Entretemps, les pétitionnaires estiment que l’actuel bureau est désavoué et ne pourra surtout pas convoquer une plénière. En effet, en vertu de l’article 34 alinéa 2, points 7 et 8 du règlement intérieur de l’Assemblée nationale, seule la Présidente de l’Assemblée nationale détient le pouvoir de convoquer les députés aux séances et de présider les séances plénières, à moins qu’elle ne soit personnellement mise en cause par une pétition (article 31 alinéa 7 du règlement intérieur).[10]

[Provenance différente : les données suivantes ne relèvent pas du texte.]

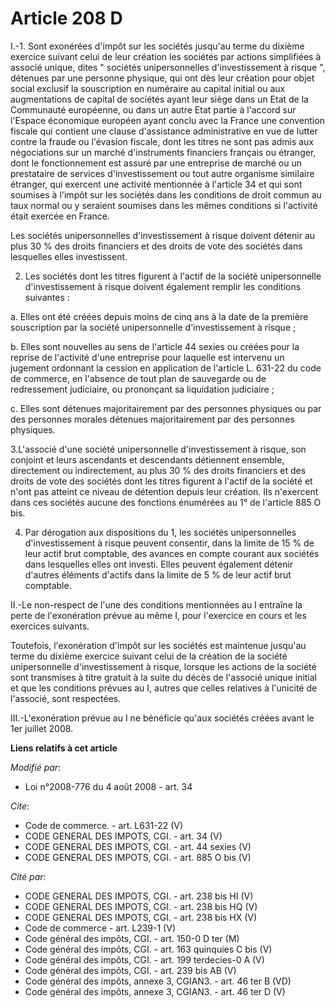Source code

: # Article 208 D

I.-1. Sont exonérées d'impôt sur les sociétés jusqu'au terme du dixième exercice suivant celui de leur création les sociétés
par actions simplifiées à associé unique, dites " sociétés unipersonnelles d'investissement à risque ", détenues par une
personne physique, qui ont dès leur création pour objet social exclusif la souscription en numéraire au capital initial ou
aux augmentations de capital de sociétés ayant leur siège dans un Etat de la Communauté européenne, ou dans un autre Etat
partie à l'accord sur l'Espace économique européen ayant conclu avec la France une convention fiscale qui contient une clause
d'assistance administrative en vue de lutter contre la fraude ou l'évasion fiscale, dont les titres ne sont pas admis aux
négociations sur un marché d'instruments financiers français ou étranger, dont le fonctionnement est assuré par une
entreprise de marché ou un prestataire de services d'investissement ou tout autre organisme similaire étranger, qui exercent
une activité mentionnée à l'article 34 et qui sont soumises à l'impôt sur les sociétés dans les conditions de droit commun au
taux normal ou y seraient soumises dans les mêmes conditions si l'activité était exercée en France. 

Les sociétés unipersonnelles d'investissement à risque doivent détenir au plus 30 % des droits financiers et des droits de
vote des sociétés dans lesquelles elles investissent. 

2. Les sociétés dont les titres figurent à l'actif de la société unipersonnelle d'investissement à risque doivent également
remplir les conditions suivantes : 

a. Elles ont été créées depuis moins de cinq ans à la date de la première souscription par la société unipersonnelle
d'investissement à risque ; 

b. Elles sont nouvelles au sens de l'article 44 sexies ou créées pour la reprise de l'activité d'une entreprise pour laquelle
est intervenu un jugement ordonnant la cession en application de l'article L. 631-22 du code de commerce, en l'absence de
tout plan de sauvegarde ou de redressement judiciaire, ou prononçant sa liquidation judiciaire ; 

c. Elles sont détenues majoritairement par des personnes physiques ou par des personnes morales détenues majoritairement par
des personnes physiques. 

3.L'associé d'une société unipersonnelle d'investissement à risque, son conjoint et leurs ascendants et descendants
détiennent ensemble, directement ou indirectement, au plus 30 % des droits financiers et des droits de vote des sociétés dont
les titres figurent à l'actif de la société et n'ont pas atteint ce niveau de détention depuis leur création. Ils n'exercent
dans ces sociétés aucune des fonctions énumérées au 1° de l'article 885 O bis. 

4. Par dérogation aux dispositions du 1, les sociétés unipersonnelles d'investissement à risque peuvent consentir, dans la
limite de 15 % de leur actif brut comptable, des avances en compte courant aux sociétés dans lesquelles elles ont investi.
Elles peuvent également détenir d'autres éléments d'actifs dans la limite de 5 % de leur actif brut comptable. 

II.-Le non-respect de l'une des conditions mentionnées au I entraîne la perte de l'exonération prévue au même I, pour
l'exercice en cours et les exercices suivants. 

Toutefois, l'exonération d'impôt sur les sociétés est maintenue jusqu'au terme du dixième exercice suivant celui de la
création de la société unipersonnelle d'investissement à risque, lorsque les actions de la société sont transmises à titre
gratuit à la suite du décès de l'associé unique initial et que les conditions prévues au I, autres que celles relatives à
l'unicité de l'associé, sont respectées. 

III.-L'exonération prévue au I ne bénéficie qu'aux sociétés créées avant le 1er juillet 2008.

**Liens relatifs à cet article**

_Modifié par_:

  - Loi n°2008-776 du 4 août 2008 - art. 34

_Cite_:

  - Code de commerce. - art. L631-22 (V)
  - CODE GENERAL DES IMPOTS, CGI. - art. 34 (V)
  - CODE GENERAL DES IMPOTS, CGI. - art. 44 sexies (V)
  - CODE GENERAL DES IMPOTS, CGI. - art. 885 O bis (V)

_Cité par_:

  - CODE GENERAL DES IMPOTS, CGI. - art. 238 bis HI (V)
  - CODE GENERAL DES IMPOTS, CGI. - art. 238 bis HQ (V)
  - CODE GENERAL DES IMPOTS, CGI. - art. 238 bis HX (V)
  - Code de commerce - art. L239-1 (V)
  - Code général des impôts, CGI. - art. 150-0 D ter (M)
  - Code général des impôts, CGI. - art. 163 quinquies C bis (V)
  - Code général des impôts, CGI. - art. 199 terdecies-0 A (V)
  - Code général des impôts, CGI. - art. 239 bis AB (V)
  - Code général des impôts, annexe 3, CGIAN3. - art. 46 ter B (VD)
  - Code général des impôts, annexe 3, CGIAN3. - art. 46 ter D (V)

Le 7 décembre, les militants du Cap pour le Changement (CACH) et certains autres de l’opposition ont pris d’assaut le siège du Parlement, pour empêcher la plénière de s’y tenir. Les députés UDPS et alliés ont fait irruption dans la salle, non pas pour les travaux mais pour éviter à la plénière de se tenir. Le Perchoir de l’Assemblée nationale a été renversé, afin d’empêcher la présence du bureau, qu’ils considère comme démissionnaire, après le dépôt des pétitions. Dans ces conditions, la plupart des députés ont été empêchés à entrer au sein de l’hémicycle. Certaines sources renseignent que le FCC avait l’intention d’amorcer une procédure visant à rejeter en bloc les pétitions introduites contre le bureau. Enfin, le bureau de l’Assemblée nationale a renvoyé la plénière à une date ultérieure.[11]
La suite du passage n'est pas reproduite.